What the task asks
When copying the records below, keep every word as it is and drop the images.

Task inputs
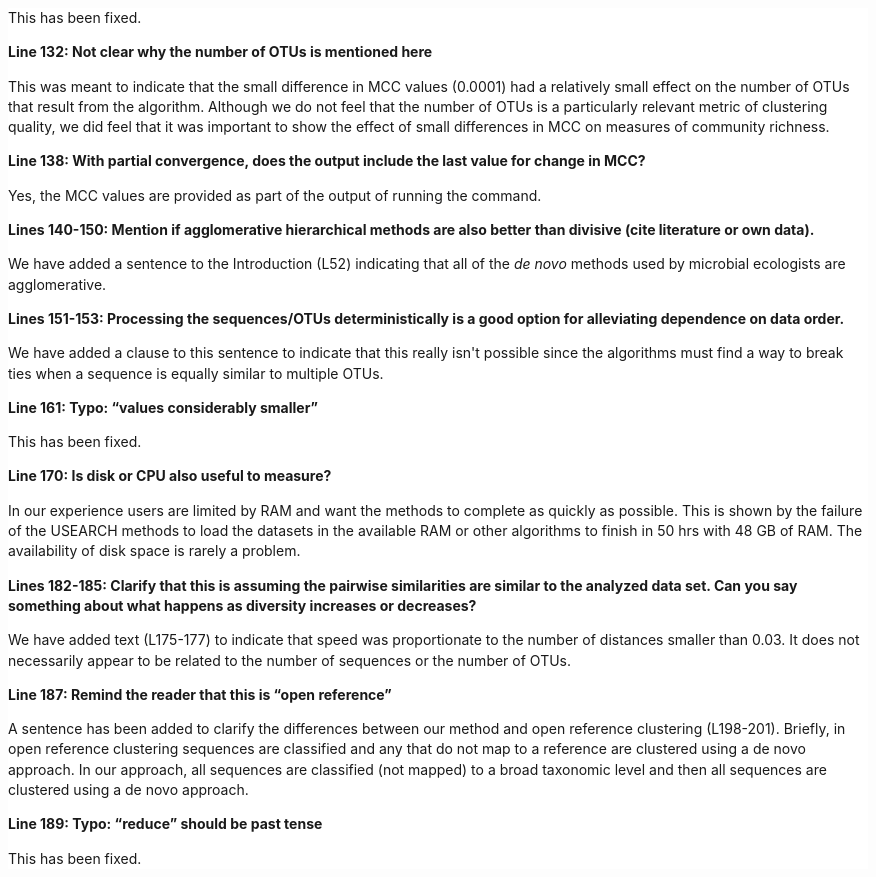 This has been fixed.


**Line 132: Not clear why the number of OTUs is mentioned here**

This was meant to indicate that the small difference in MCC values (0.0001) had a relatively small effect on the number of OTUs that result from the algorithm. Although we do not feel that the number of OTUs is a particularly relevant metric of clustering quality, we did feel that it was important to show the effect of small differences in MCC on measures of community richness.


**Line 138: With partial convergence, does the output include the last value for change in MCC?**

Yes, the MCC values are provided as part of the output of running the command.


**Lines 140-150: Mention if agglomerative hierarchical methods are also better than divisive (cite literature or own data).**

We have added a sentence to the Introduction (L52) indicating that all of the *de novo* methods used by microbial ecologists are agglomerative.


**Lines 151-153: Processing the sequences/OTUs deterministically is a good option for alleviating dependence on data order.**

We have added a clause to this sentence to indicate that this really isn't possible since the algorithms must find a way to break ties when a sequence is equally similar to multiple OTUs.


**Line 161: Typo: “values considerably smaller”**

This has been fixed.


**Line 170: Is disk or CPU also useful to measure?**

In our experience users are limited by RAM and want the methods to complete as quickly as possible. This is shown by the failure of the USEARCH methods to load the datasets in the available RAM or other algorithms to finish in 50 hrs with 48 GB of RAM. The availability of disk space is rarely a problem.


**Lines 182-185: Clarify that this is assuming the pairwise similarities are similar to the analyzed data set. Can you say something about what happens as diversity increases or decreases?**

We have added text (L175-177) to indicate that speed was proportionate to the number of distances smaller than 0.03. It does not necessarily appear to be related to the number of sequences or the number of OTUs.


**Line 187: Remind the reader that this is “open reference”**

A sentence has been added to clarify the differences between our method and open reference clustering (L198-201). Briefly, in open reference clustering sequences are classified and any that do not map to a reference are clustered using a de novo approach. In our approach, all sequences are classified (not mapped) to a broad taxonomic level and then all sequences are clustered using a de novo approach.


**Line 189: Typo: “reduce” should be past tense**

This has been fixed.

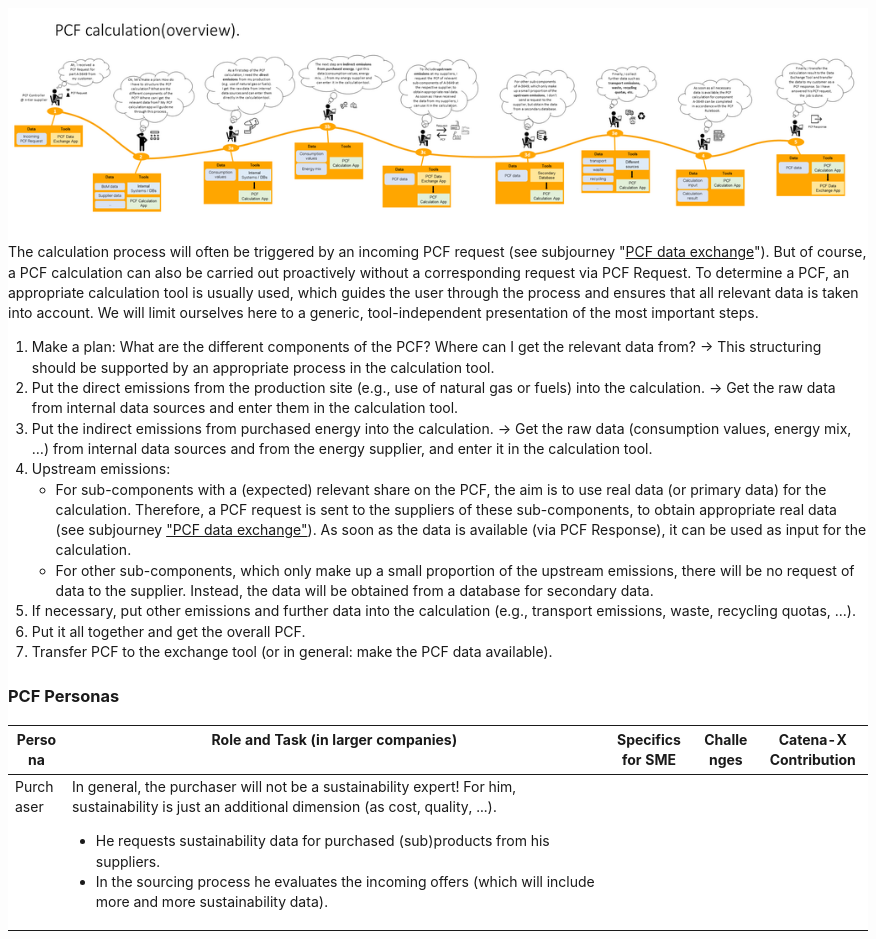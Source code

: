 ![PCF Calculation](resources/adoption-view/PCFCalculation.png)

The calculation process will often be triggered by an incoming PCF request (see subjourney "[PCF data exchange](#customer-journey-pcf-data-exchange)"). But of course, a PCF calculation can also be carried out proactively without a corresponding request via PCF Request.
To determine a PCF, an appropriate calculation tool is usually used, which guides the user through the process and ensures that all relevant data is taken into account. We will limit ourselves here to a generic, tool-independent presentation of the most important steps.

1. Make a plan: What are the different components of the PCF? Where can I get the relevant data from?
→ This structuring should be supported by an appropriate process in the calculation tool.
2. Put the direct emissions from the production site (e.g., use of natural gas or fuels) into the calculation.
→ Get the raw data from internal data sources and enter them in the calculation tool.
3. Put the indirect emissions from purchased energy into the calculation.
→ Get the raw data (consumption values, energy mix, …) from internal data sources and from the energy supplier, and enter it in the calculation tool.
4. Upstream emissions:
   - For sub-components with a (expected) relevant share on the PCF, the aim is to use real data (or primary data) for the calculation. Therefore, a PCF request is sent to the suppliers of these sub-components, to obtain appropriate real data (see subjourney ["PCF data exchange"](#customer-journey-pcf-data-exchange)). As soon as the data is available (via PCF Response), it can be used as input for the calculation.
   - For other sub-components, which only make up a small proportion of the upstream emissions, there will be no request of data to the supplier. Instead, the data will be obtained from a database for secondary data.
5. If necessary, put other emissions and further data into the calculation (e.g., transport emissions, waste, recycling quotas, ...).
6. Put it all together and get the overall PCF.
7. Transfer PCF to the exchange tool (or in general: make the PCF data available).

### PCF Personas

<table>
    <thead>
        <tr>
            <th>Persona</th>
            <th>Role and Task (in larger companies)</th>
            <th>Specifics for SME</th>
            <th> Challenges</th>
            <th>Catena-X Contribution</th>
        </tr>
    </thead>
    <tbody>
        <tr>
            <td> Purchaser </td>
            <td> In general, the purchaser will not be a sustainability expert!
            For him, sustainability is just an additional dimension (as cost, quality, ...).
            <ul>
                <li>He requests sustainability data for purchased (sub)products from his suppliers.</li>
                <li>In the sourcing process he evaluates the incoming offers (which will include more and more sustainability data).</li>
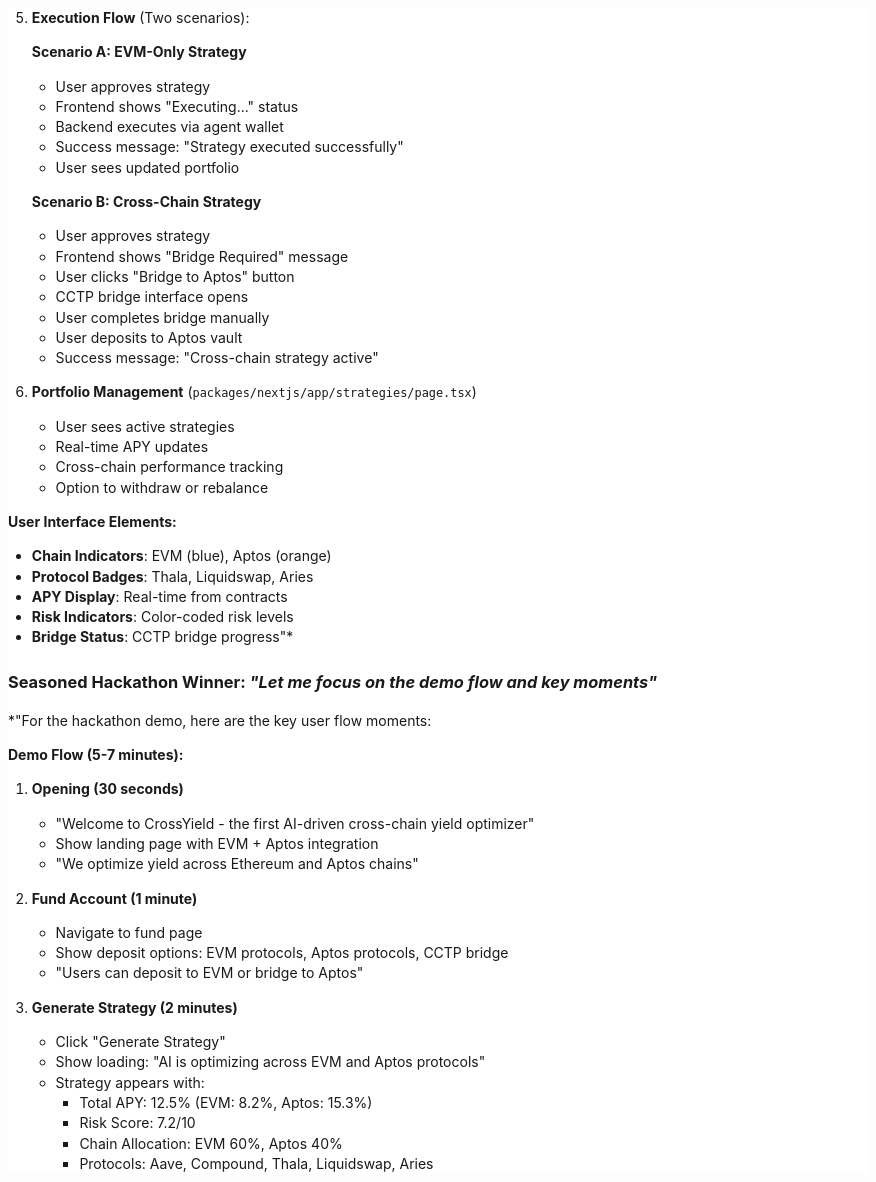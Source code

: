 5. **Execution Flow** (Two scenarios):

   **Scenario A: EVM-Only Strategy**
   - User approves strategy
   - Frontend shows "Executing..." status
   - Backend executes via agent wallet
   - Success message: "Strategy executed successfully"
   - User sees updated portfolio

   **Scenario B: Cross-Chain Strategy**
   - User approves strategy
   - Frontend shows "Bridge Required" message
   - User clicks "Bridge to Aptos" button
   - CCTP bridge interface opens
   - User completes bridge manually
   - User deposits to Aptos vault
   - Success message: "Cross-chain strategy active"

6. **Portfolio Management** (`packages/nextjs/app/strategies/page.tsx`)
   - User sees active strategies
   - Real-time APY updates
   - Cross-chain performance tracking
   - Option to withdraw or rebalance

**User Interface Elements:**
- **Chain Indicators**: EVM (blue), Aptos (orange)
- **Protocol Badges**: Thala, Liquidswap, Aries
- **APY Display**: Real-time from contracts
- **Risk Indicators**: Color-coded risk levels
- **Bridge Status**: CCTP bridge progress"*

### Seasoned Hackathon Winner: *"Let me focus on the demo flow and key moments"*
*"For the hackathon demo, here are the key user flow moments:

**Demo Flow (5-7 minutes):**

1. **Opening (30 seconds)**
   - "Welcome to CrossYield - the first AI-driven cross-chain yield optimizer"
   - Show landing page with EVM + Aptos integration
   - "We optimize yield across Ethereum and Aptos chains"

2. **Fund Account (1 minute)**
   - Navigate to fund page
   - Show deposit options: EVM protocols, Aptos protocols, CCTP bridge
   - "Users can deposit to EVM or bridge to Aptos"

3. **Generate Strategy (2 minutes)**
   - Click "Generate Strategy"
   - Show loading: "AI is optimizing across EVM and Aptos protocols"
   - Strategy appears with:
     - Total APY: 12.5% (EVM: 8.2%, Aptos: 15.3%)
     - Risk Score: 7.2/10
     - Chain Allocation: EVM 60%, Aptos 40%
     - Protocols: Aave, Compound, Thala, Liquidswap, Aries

Response
 This has been fixed.


**Line 132: Not clear why the number of OTUs is mentioned here**

This was meant to indicate that the small difference in MCC values (0.0001) had a relatively small effect on the number of OTUs that result from the algorithm. Although we do not feel that the number of OTUs is a particularly relevant metric of clustering quality, we did feel that it was important to show the effect of small differences in MCC on measures of community richness.


**Line 138: With partial convergence, does the output include the last value for change in MCC?**

Yes, the MCC values are provided as part of the output of running the command.


**Lines 140-150: Mention if agglomerative hierarchical methods are also better than divisive (cite literature or own data).**

We have added a sentence to the Introduction (L52) indicating that all of the *de novo* methods used by microbial ecologists are agglomerative.


**Lines 151-153: Processing the sequences/OTUs deterministically is a good option for alleviating dependence on data order.**

We have added a clause to this sentence to indicate that this really isn't possible since the algorithms must find a way to break ties when a sequence is equally similar to multiple OTUs.


**Line 161: Typo: “values considerably smaller”**

This has been fixed.


**Line 170: Is disk or CPU also useful to measure?**

In our experience users are limited by RAM and want the methods to complete as quickly as possible. This is shown by the failure of the USEARCH methods to load the datasets in the available RAM or other algorithms to finish in 50 hrs with 48 GB of RAM. The availability of disk space is rarely a problem.


**Lines 182-185: Clarify that this is assuming the pairwise similarities are similar to the analyzed data set. Can you say something about what happens as diversity increases or decreases?**

We have added text (L175-177) to indicate that speed was proportionate to the number of distances smaller than 0.03. It does not necessarily appear to be related to the number of sequences or the number of OTUs.


**Line 187: Remind the reader that this is “open reference”**

A sentence has been added to clarify the differences between our method and open reference clustering (L198-201). Briefly, in open reference clustering sequences are classified and any that do not map to a reference are clustered using a de novo approach. In our approach, all sequences are classified (not mapped) to a broad taxonomic level and then all sequences are clustered using a de novo approach.


**Line 189: Typo: “reduce” should be past tense**

This has been fixed.

Source code

: ![PCF Calculation](resources/adoption-view/PCFCalculation.png)

The calculation process will often be triggered by an incoming PCF request (see subjourney "[PCF data exchange](#customer-journey-pcf-data-exchange)"). But of course, a PCF calculation can also be carried out proactively without a corresponding request via PCF Request.
To determine a PCF, an appropriate calculation tool is usually used, which guides the user through the process and ensures that all relevant data is taken into account. We will limit ourselves here to a generic, tool-independent presentation of the most important steps.

1. Make a plan: What are the different components of the PCF? Where can I get the relevant data from?
→ This structuring should be supported by an appropriate process in the calculation tool.
2. Put the direct emissions from the production site (e.g., use of natural gas or fuels) into the calculation.
→ Get the raw data from internal data sources and enter them in the calculation tool.
3. Put the indirect emissions from purchased energy into the calculation.
→ Get the raw data (consumption values, energy mix, …) from internal data sources and from the energy supplier, and enter it in the calculation tool.
4. Upstream emissions:
   - For sub-components with a (expected) relevant share on the PCF, the aim is to use real data (or primary data) for the calculation. Therefore, a PCF request is sent to the suppliers of these sub-components, to obtain appropriate real data (see subjourney ["PCF data exchange"](#customer-journey-pcf-data-exchange)). As soon as the data is available (via PCF Response), it can be used as input for the calculation.
   - For other sub-components, which only make up a small proportion of the upstream emissions, there will be no request of data to the supplier. Instead, the data will be obtained from a database for secondary data.
5. If necessary, put other emissions and further data into the calculation (e.g., transport emissions, waste, recycling quotas, ...).
6. Put it all together and get the overall PCF.
7. Transfer PCF to the exchange tool (or in general: make the PCF data available).

### PCF Personas

<table>
    <thead>
        <tr>
            <th>Persona</th>
            <th>Role and Task (in larger companies)</th>
            <th>Specifics for SME</th>
            <th> Challenges</th>
            <th>Catena-X Contribution</th>
        </tr>
    </thead>
    <tbody>
        <tr>
            <td> Purchaser </td>
            <td> In general, the purchaser will not be a sustainability expert!
            For him, sustainability is just an additional dimension (as cost, quality, ...).
            <ul>
                <li>He requests sustainability data for purchased (sub)products from his suppliers.</li>
                <li>In the sourcing process he evaluates the incoming offers (which will include more and more sustainability data).</li>
Source code

: 5. **Execution Flow** (Two scenarios):

   **Scenario A: EVM-Only Strategy**
   - User approves strategy
   - Frontend shows "Executing..." status
   - Backend executes via agent wallet
   - Success message: "Strategy executed successfully"
   - User sees updated portfolio

   **Scenario B: Cross-Chain Strategy**
   - User approves strategy
   - Frontend shows "Bridge Required" message
   - User clicks "Bridge to Aptos" button
   - CCTP bridge interface opens
   - User completes bridge manually
   - User deposits to Aptos vault
   - Success message: "Cross-chain strategy active"

6. **Portfolio Management** (`packages/nextjs/app/strategies/page.tsx`)
   - User sees active strategies
   - Real-time APY updates
   - Cross-chain performance tracking
   - Option to withdraw or rebalance

**User Interface Elements:**
- **Chain Indicators**: EVM (blue), Aptos (orange)
- **Protocol Badges**: Thala, Liquidswap, Aries
- **APY Display**: Real-time from contracts
- **Risk Indicators**: Color-coded risk levels
- **Bridge Status**: CCTP bridge progress"*

### Seasoned Hackathon Winner: *"Let me focus on the demo flow and key moments"*
*"For the hackathon demo, here are the key user flow moments:

**Demo Flow (5-7 minutes):**

1. **Opening (30 seconds)**
   - "Welcome to CrossYield - the first AI-driven cross-chain yield optimizer"
   - Show landing page with EVM + Aptos integration
   - "We optimize yield across Ethereum and Aptos chains"

2. **Fund Account (1 minute)**
   - Navigate to fund page
   - Show deposit options: EVM protocols, Aptos protocols, CCTP bridge
   - "Users can deposit to EVM or bridge to Aptos"

3. **Generate Strategy (2 minutes)**
   - Click "Generate Strategy"
   - Show loading: "AI is optimizing across EVM and Aptos protocols"
   - Strategy appears with:
     - Total APY: 12.5% (EVM: 8.2%, Aptos: 15.3%)
     - Risk Score: 7.2/10
     - Chain Allocation: EVM 60%, Aptos 40%
     - Protocols: Aave, Compound, Thala, Liquidswap, Aries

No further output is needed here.